Data items
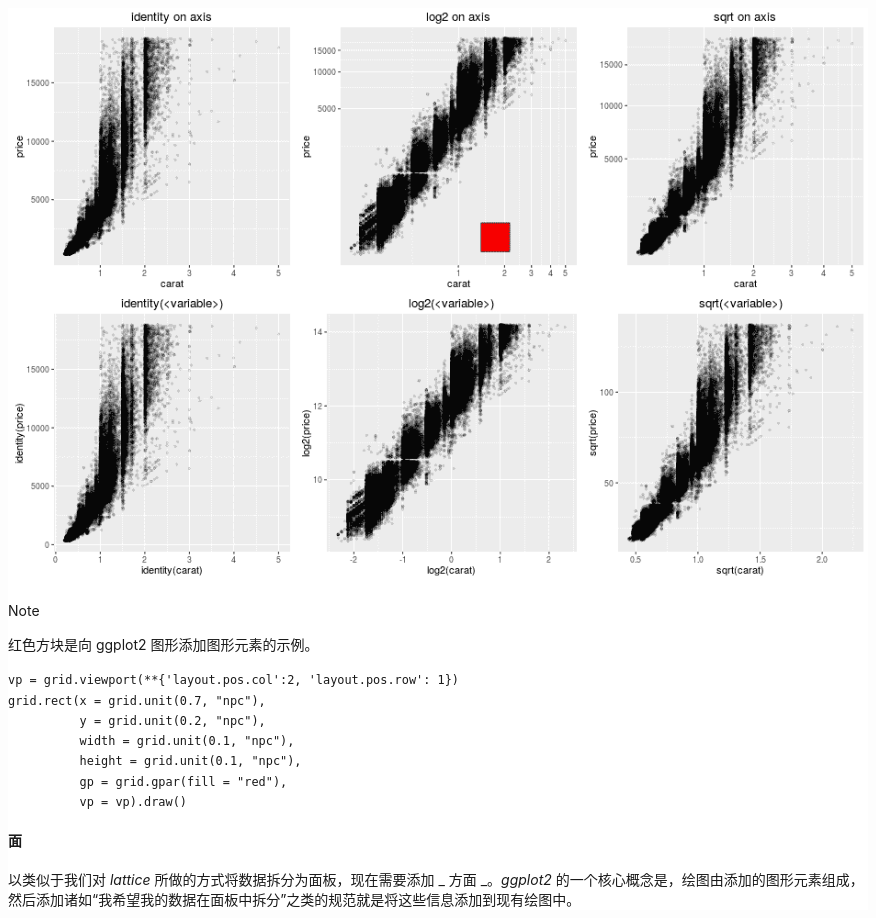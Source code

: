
 ```

```

[![_images/graphics_ggplot2mtcars_coordtrans.png](img/c0ae1ac09a202c57401f90e3e33e6333.jpg)](_images/graphics_ggplot2mtcars_coordtrans.png)

Note

红色方块是向 ggplot2 图形添加图形元素的示例。

```
vp = grid.viewport(**{'layout.pos.col':2, 'layout.pos.row': 1})
grid.rect(x = grid.unit(0.7, "npc"),
          y = grid.unit(0.2, "npc"),
          width = grid.unit(0.1, "npc"),
          height = grid.unit(0.1, "npc"),
          gp = grid.gpar(fill = "red"),
          vp = vp).draw()

```

#### 面

以类似于我们对 _lattice_ 所做的方式将数据拆分为面板，现在需要添加 _ 方面 _。_ggplot2_ 的一个核心概念是，绘图由添加的图形元素组成，然后添加诸如“我希望我的数据在面板中拆分”之类的规范就是将这些信息添加到现有绘图中。
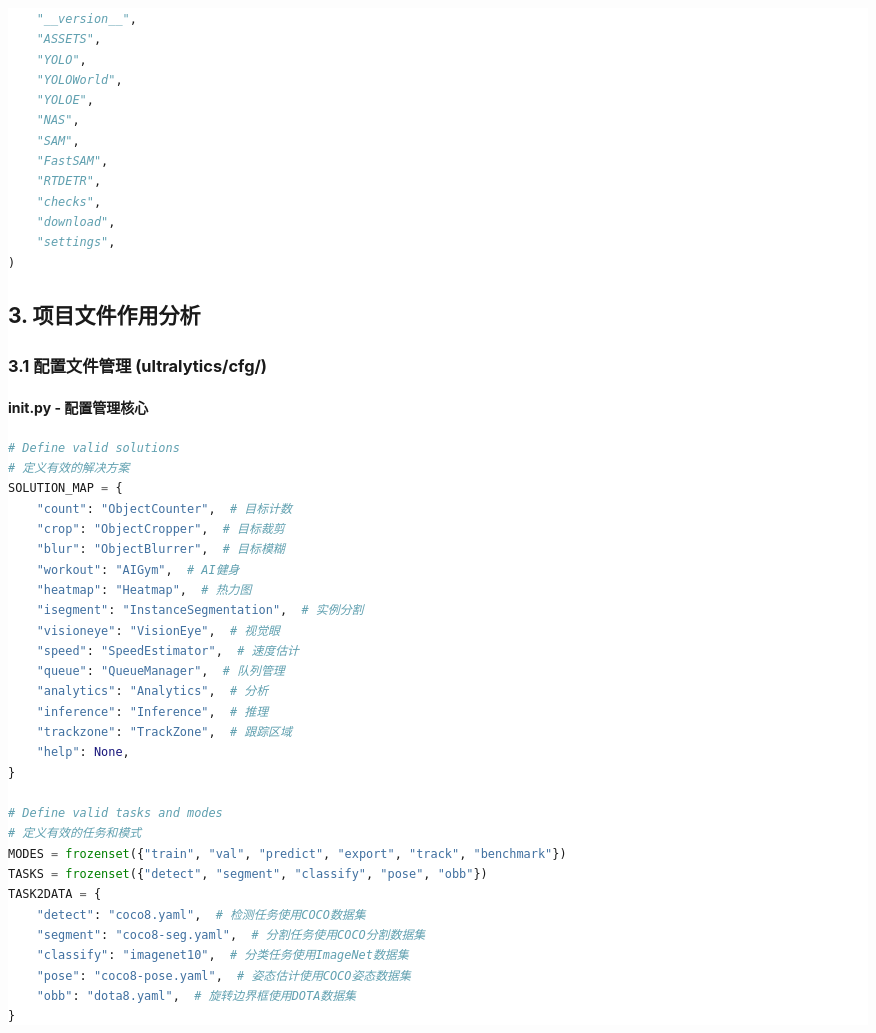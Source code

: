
 ```python
    "__version__",
    "ASSETS",
    "YOLO",
    "YOLOWorld",
    "YOLOE",
    "NAS",
    "SAM",
    "FastSAM",
    "RTDETR",
    "checks",
    "download",
    "settings",
)
```

## 3. 项目文件作用分析

### 3.1 配置文件管理 (ultralytics/cfg/)

#### **init**.py - 配置管理核心

```python
# Define valid solutions
# 定义有效的解决方案
SOLUTION_MAP = {
    "count": "ObjectCounter",  # 目标计数
    "crop": "ObjectCropper",  # 目标裁剪
    "blur": "ObjectBlurrer",  # 目标模糊
    "workout": "AIGym",  # AI健身
    "heatmap": "Heatmap",  # 热力图
    "isegment": "InstanceSegmentation",  # 实例分割
    "visioneye": "VisionEye",  # 视觉眼
    "speed": "SpeedEstimator",  # 速度估计
    "queue": "QueueManager",  # 队列管理
    "analytics": "Analytics",  # 分析
    "inference": "Inference",  # 推理
    "trackzone": "TrackZone",  # 跟踪区域
    "help": None,
}

# Define valid tasks and modes
# 定义有效的任务和模式
MODES = frozenset({"train", "val", "predict", "export", "track", "benchmark"})
TASKS = frozenset({"detect", "segment", "classify", "pose", "obb"})
TASK2DATA = {
    "detect": "coco8.yaml",  # 检测任务使用COCO数据集
    "segment": "coco8-seg.yaml",  # 分割任务使用COCO分割数据集
    "classify": "imagenet10",  # 分类任务使用ImageNet数据集
    "pose": "coco8-pose.yaml",  # 姿态估计使用COCO姿态数据集
    "obb": "dota8.yaml",  # 旋转边界框使用DOTA数据集
}
```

YOUR GOAL: Go through the lines above and write each one out verbatim, skipping the pictures.

WRITTEN RESPONSE:
Source code

:
 ```

```

[![_images/graphics_ggplot2mtcars_coordtrans.png](img/c0ae1ac09a202c57401f90e3e33e6333.jpg)](_images/graphics_ggplot2mtcars_coordtrans.png)

Note

红色方块是向 ggplot2 图形添加图形元素的示例。

```
vp = grid.viewport(**{'layout.pos.col':2, 'layout.pos.row': 1})
grid.rect(x = grid.unit(0.7, "npc"),
          y = grid.unit(0.2, "npc"),
          width = grid.unit(0.1, "npc"),
          height = grid.unit(0.1, "npc"),
          gp = grid.gpar(fill = "red"),
          vp = vp).draw()

```

#### 面

以类似于我们对 _lattice_ 所做的方式将数据拆分为面板，现在需要添加 _ 方面 _。_ggplot2_ 的一个核心概念是，绘图由添加的图形元素组成，然后添加诸如“我希望我的数据在面板中拆分”之类的规范就是将这些信息添加到现有绘图中。
Source code

:
 ```python
    "__version__",
    "ASSETS",
    "YOLO",
    "YOLOWorld",
    "YOLOE",
    "NAS",
    "SAM",
    "FastSAM",
    "RTDETR",
    "checks",
    "download",
    "settings",
)
```

## 3. 项目文件作用分析

### 3.1 配置文件管理 (ultralytics/cfg/)

#### **init**.py - 配置管理核心

```python
# Define valid solutions
# 定义有效的解决方案
SOLUTION_MAP = {
    "count": "ObjectCounter",  # 目标计数
    "crop": "ObjectCropper",  # 目标裁剪
    "blur": "ObjectBlurrer",  # 目标模糊
    "workout": "AIGym",  # AI健身
    "heatmap": "Heatmap",  # 热力图
    "isegment": "InstanceSegmentation",  # 实例分割
    "visioneye": "VisionEye",  # 视觉眼
    "speed": "SpeedEstimator",  # 速度估计
    "queue": "QueueManager",  # 队列管理
    "analytics": "Analytics",  # 分析
    "inference": "Inference",  # 推理
    "trackzone": "TrackZone",  # 跟踪区域
    "help": None,
}

# Define valid tasks and modes
# 定义有效的任务和模式
MODES = frozenset({"train", "val", "predict", "export", "track", "benchmark"})
TASKS = frozenset({"detect", "segment", "classify", "pose", "obb"})
TASK2DATA = {
    "detect": "coco8.yaml",  # 检测任务使用COCO数据集
    "segment": "coco8-seg.yaml",  # 分割任务使用COCO分割数据集
    "classify": "imagenet10",  # 分类任务使用ImageNet数据集
    "pose": "coco8-pose.yaml",  # 姿态估计使用COCO姿态数据集
    "obb": "dota8.yaml",  # 旋转边界框使用DOTA数据集
}
```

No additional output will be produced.